EXERCISE PROMPT: Copy exactly, and only, the lines from the one containing "### Common Development Tasks" through the last line of the records below.

(Beginning of DATA SUPPLIED)

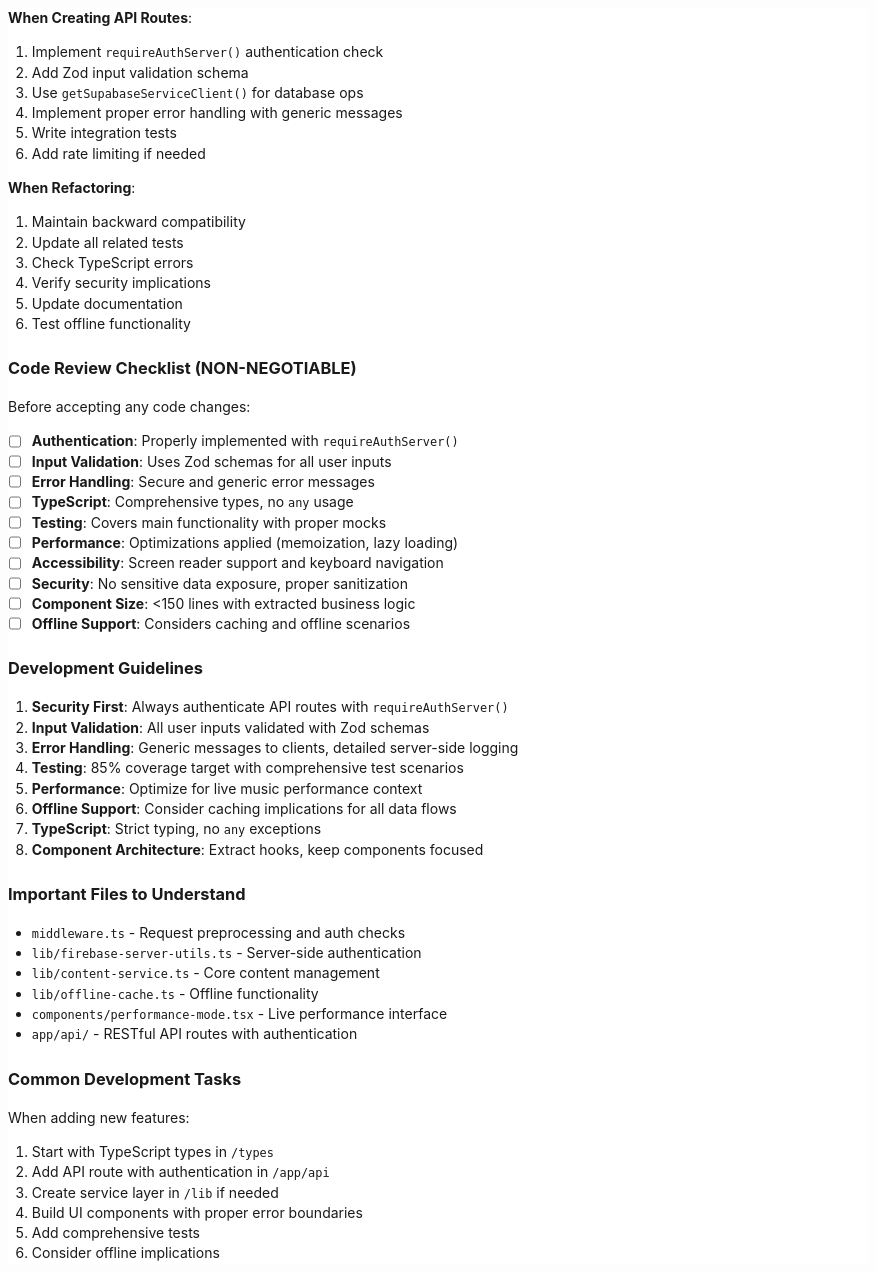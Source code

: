 **When Creating API Routes**:
1. Implement `requireAuthServer()` authentication check
2. Add Zod input validation schema
3. Use `getSupabaseServiceClient()` for database ops
4. Implement proper error handling with generic messages
5. Write integration tests
6. Add rate limiting if needed

**When Refactoring**:
1. Maintain backward compatibility
2. Update all related tests
3. Check TypeScript errors
4. Verify security implications
5. Update documentation
6. Test offline functionality

### Code Review Checklist (NON-NEGOTIABLE)

Before accepting any code changes:
- [ ] **Authentication**: Properly implemented with `requireAuthServer()`
- [ ] **Input Validation**: Uses Zod schemas for all user inputs
- [ ] **Error Handling**: Secure and generic error messages
- [ ] **TypeScript**: Comprehensive types, no `any` usage
- [ ] **Testing**: Covers main functionality with proper mocks
- [ ] **Performance**: Optimizations applied (memoization, lazy loading)
- [ ] **Accessibility**: Screen reader support and keyboard navigation
- [ ] **Security**: No sensitive data exposure, proper sanitization
- [ ] **Component Size**: <150 lines with extracted business logic
- [ ] **Offline Support**: Considers caching and offline scenarios

### Development Guidelines

1. **Security First**: Always authenticate API routes with `requireAuthServer()`
2. **Input Validation**: All user inputs validated with Zod schemas
3. **Error Handling**: Generic messages to clients, detailed server-side logging  
4. **Testing**: 85% coverage target with comprehensive test scenarios
5. **Performance**: Optimize for live music performance context
6. **Offline Support**: Consider caching implications for all data flows
7. **TypeScript**: Strict typing, no `any` exceptions
8. **Component Architecture**: Extract hooks, keep components focused

### Important Files to Understand

- `middleware.ts` - Request preprocessing and auth checks
- `lib/firebase-server-utils.ts` - Server-side authentication
- `lib/content-service.ts` - Core content management
- `lib/offline-cache.ts` - Offline functionality
- `components/performance-mode.tsx` - Live performance interface
- `app/api/` - RESTful API routes with authentication

### Common Development Tasks

When adding new features:
1. Start with TypeScript types in `/types`
2. Add API route with authentication in `/app/api`
3. Create service layer in `/lib` if needed
4. Build UI components with proper error boundaries
5. Add comprehensive tests
6. Consider offline implications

(End of DATA SUPPLIED)

TASK RESULT:
### Common Development Tasks

When adding new features:
1. Start with TypeScript types in `/types`
2. Add API route with authentication in `/app/api`
3. Create service layer in `/lib` if needed
4. Build UI components with proper error boundaries
5. Add comprehensive tests
6. Consider offline implications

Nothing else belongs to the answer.